The question any candidate will eventually have to answer is how bold a plan they believe voters in a general election want.

In 2018, Democrats running for Congress attacked Republicans for trying to repeal the ACA and then, when that failed, asking courts to find it unconstitutional. Scrapping the law would mean about 20 million people lose health insurance.

About two-thirds of the public, including half of Republicans, say preserving protections for people with pre-existing conditions is important, according to polls by the Kaiser Family Foundation, a nonprofit health research group.

More than a quarter of adults under 65 have pre-existing conditions, Kaiser estimates.

But that message has been mostly absent from the primary debates, where health-care talk highlights the divisions between the party’s progressive left-wing and its more moderate center.

Warren and Sanders weren’t on stage Wednesday, but their presence was looming. They’re both leading candidates and have deeply embraced Medicare for All plans that replace private insurance with a government plan. Bernie is an idiot, especially in his come back that he knows about Medicare for All since he wrote the bill. He has no idea of the far-reaching effect of Medicare for all. Our practice just reviewed our payments from Medicare over the last few years as well as the continued discounts that are applied to our services and noted that if we had to count on Medicare as our only health care payer that we as well as many rural hospitals would go out of business.

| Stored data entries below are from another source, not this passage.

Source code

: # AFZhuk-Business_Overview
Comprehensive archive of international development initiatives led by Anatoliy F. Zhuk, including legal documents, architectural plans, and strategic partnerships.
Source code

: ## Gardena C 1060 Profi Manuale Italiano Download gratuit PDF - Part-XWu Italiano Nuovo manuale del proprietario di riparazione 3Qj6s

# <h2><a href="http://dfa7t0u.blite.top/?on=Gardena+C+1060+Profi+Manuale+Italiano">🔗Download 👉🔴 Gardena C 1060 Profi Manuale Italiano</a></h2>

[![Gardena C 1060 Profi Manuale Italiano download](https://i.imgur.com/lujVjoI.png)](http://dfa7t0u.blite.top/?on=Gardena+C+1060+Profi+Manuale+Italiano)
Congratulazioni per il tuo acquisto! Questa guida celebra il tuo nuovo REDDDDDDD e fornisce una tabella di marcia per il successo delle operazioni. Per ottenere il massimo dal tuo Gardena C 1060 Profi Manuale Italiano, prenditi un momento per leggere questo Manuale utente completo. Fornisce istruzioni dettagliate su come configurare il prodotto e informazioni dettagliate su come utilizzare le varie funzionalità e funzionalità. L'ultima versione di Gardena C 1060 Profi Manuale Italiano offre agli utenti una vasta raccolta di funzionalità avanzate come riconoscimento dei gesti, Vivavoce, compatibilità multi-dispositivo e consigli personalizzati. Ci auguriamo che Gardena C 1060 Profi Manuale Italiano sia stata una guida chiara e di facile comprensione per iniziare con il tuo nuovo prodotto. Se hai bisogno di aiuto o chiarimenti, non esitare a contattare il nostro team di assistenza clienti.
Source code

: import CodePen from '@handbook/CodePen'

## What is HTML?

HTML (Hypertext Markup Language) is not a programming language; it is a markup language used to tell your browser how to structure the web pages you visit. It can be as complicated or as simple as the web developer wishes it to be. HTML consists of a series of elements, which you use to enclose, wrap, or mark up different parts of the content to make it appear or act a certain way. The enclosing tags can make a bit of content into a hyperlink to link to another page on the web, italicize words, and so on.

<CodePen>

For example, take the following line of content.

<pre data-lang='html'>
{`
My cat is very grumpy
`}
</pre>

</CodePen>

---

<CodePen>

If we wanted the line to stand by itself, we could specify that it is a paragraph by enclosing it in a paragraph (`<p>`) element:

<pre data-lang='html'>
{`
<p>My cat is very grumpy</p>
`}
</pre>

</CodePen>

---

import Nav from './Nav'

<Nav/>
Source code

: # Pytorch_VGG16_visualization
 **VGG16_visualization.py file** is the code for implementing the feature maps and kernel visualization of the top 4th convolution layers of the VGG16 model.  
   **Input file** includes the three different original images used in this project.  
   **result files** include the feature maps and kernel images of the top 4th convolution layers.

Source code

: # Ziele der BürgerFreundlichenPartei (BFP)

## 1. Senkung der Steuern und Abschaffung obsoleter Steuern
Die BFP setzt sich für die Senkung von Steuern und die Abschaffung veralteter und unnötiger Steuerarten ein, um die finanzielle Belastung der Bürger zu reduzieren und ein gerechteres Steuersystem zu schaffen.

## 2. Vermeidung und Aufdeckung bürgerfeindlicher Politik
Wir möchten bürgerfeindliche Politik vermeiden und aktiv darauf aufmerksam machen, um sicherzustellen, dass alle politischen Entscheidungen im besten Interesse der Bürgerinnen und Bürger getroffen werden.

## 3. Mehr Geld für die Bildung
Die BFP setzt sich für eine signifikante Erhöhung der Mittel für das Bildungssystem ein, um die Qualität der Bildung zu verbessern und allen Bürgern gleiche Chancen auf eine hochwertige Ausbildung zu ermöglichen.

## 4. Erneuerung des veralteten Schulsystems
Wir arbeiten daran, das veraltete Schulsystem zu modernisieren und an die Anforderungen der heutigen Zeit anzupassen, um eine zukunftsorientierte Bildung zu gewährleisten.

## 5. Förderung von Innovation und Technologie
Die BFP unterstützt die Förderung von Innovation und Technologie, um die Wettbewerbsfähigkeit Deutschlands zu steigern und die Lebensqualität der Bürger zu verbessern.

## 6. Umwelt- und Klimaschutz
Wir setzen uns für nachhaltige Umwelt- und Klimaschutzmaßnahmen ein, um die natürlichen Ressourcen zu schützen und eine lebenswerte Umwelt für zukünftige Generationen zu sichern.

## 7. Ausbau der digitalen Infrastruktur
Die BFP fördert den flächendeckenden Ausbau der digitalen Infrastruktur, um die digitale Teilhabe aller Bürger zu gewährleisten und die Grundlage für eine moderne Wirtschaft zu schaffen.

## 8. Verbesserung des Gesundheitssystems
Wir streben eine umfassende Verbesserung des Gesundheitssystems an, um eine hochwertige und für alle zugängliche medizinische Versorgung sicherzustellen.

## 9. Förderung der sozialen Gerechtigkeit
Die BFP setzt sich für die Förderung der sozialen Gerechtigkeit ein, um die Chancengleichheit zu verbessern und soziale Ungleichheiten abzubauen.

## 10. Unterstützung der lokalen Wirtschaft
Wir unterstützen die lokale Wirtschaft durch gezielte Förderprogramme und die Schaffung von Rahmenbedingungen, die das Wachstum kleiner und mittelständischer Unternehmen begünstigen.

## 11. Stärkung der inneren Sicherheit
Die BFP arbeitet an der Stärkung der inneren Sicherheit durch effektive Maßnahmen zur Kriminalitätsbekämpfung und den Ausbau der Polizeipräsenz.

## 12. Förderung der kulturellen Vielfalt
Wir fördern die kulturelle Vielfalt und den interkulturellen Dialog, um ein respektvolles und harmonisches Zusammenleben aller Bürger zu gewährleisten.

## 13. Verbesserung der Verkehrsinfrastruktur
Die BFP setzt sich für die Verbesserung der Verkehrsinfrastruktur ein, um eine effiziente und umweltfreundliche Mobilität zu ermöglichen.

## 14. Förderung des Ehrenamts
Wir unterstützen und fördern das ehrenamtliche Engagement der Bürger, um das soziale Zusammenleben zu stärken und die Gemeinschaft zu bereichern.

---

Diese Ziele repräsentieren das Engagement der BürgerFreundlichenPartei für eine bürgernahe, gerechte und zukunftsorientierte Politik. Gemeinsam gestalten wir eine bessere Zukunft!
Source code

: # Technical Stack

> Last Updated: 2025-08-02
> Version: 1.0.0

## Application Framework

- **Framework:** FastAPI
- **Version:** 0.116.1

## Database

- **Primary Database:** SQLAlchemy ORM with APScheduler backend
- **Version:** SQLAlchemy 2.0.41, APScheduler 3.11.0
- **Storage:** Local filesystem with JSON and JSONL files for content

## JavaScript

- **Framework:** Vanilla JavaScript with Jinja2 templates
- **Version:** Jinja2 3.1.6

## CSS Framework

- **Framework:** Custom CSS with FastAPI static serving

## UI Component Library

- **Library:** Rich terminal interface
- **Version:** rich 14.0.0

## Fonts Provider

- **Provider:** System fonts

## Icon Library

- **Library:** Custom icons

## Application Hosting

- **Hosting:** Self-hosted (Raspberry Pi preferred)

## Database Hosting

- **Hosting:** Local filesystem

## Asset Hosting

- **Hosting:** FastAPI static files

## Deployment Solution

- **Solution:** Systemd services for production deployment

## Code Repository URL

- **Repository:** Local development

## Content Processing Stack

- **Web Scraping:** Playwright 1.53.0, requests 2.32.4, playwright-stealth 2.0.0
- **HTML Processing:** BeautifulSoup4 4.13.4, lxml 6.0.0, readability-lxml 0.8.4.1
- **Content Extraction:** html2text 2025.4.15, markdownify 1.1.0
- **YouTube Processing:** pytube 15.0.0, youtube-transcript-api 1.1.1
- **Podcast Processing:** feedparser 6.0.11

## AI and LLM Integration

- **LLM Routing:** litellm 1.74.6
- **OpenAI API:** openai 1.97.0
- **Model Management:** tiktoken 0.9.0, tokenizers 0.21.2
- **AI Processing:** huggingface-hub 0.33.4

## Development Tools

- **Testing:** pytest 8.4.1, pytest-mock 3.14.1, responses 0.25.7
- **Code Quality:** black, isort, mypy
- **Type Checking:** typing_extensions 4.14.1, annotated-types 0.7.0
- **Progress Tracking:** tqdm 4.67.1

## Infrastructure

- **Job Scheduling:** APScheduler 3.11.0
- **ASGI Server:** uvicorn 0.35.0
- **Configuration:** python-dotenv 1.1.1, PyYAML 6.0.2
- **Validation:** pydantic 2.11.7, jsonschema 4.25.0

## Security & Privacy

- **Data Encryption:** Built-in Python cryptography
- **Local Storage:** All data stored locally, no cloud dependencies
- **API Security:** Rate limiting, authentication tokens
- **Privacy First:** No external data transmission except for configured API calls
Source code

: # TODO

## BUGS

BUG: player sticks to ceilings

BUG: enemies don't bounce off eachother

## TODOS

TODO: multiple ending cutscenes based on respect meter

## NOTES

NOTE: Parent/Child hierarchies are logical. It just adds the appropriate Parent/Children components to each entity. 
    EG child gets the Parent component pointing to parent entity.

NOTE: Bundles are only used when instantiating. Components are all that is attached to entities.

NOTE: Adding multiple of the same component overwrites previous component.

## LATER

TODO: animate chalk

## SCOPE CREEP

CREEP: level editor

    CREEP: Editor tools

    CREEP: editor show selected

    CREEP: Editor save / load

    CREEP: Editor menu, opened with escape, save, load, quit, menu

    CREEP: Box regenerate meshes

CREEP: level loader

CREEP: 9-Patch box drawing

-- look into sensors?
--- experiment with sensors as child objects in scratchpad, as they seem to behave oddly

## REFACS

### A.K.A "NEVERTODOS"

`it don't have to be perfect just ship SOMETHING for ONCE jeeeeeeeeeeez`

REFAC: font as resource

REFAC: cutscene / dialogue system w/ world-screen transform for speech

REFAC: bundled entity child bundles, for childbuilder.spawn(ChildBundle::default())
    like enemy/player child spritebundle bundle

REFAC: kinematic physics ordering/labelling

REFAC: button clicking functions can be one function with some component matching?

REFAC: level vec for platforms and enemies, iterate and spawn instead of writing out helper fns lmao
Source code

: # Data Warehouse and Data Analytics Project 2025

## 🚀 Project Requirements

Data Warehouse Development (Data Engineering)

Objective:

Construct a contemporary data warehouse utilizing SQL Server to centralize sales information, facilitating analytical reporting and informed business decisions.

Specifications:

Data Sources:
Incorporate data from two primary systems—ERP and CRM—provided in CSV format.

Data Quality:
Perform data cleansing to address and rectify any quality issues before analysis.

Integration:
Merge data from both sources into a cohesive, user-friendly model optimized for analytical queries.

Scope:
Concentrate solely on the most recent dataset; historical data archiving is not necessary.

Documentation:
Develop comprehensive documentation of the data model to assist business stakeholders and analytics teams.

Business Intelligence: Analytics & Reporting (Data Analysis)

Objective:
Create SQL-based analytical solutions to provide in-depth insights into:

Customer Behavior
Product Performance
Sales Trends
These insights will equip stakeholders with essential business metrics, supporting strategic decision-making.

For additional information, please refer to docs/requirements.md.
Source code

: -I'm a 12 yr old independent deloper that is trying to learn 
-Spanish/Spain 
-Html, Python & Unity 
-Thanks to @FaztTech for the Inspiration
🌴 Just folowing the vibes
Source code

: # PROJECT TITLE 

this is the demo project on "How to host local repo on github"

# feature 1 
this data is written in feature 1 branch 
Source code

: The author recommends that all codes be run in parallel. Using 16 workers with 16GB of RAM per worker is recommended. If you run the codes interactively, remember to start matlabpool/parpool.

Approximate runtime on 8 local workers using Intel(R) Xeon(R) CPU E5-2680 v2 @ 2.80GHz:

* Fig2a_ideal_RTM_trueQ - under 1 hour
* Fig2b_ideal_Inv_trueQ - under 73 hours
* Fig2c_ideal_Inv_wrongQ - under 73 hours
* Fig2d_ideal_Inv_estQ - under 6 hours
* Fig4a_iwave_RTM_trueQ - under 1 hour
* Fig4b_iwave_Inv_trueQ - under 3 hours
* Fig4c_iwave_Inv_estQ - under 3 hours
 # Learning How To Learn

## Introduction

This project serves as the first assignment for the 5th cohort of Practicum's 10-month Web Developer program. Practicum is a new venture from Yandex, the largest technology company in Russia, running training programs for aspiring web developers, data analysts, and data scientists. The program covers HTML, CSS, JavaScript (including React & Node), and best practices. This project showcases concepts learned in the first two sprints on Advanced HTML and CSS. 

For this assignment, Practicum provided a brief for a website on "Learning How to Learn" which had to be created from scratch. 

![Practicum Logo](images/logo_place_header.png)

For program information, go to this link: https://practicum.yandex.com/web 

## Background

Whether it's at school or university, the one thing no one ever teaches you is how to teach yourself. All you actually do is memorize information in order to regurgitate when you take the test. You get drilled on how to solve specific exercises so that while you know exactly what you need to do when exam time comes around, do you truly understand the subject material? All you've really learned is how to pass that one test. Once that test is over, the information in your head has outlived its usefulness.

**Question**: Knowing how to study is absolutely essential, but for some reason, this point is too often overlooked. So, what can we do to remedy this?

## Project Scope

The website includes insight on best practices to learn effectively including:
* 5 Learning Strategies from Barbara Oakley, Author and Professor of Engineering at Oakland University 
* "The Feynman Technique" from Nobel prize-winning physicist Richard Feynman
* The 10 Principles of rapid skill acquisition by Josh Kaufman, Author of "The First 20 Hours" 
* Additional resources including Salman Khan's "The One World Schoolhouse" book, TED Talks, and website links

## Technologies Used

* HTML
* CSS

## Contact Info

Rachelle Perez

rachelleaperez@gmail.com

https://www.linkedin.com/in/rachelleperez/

I refer you all back to John Delaney’s responses to the Medicare for All discussion. In the middle of a vigorous argument over Medicare for All during the Democratic debate tonight, former Representative John Delaney pointed out the reason he doesn’t support moving all Americans onto Medicare: It generally pays doctors and hospitals less than private-insurance companies do.

Because of that, some have predicted that if private insurance ends, and Medicare for All becomes the law of the land, many hospitals will close, because they simply won’t be able to afford to stay open at Medicare’s rates. Fact-checkers have pointed out that while some hospitals would do worse under Medicare for All, some would do better. But Delaney insisted tonight that all the hospital administrators he’s spoken with have said they would close if they were paid at the Medicare rate for every bill.

Whichever candidate emerges from the primary will have to take their health plans not just to fervent Democrats, but to a general electorate as well.

More on Medicare

If you remember from last week I reviewed the inability of our federal designers to accurately estimate the cost of the Medicare program and the redesign expanding the Medicaid programs mandating the states expand their Medicaid programs to provide comprehensive coverage for all the medically needy by 1977.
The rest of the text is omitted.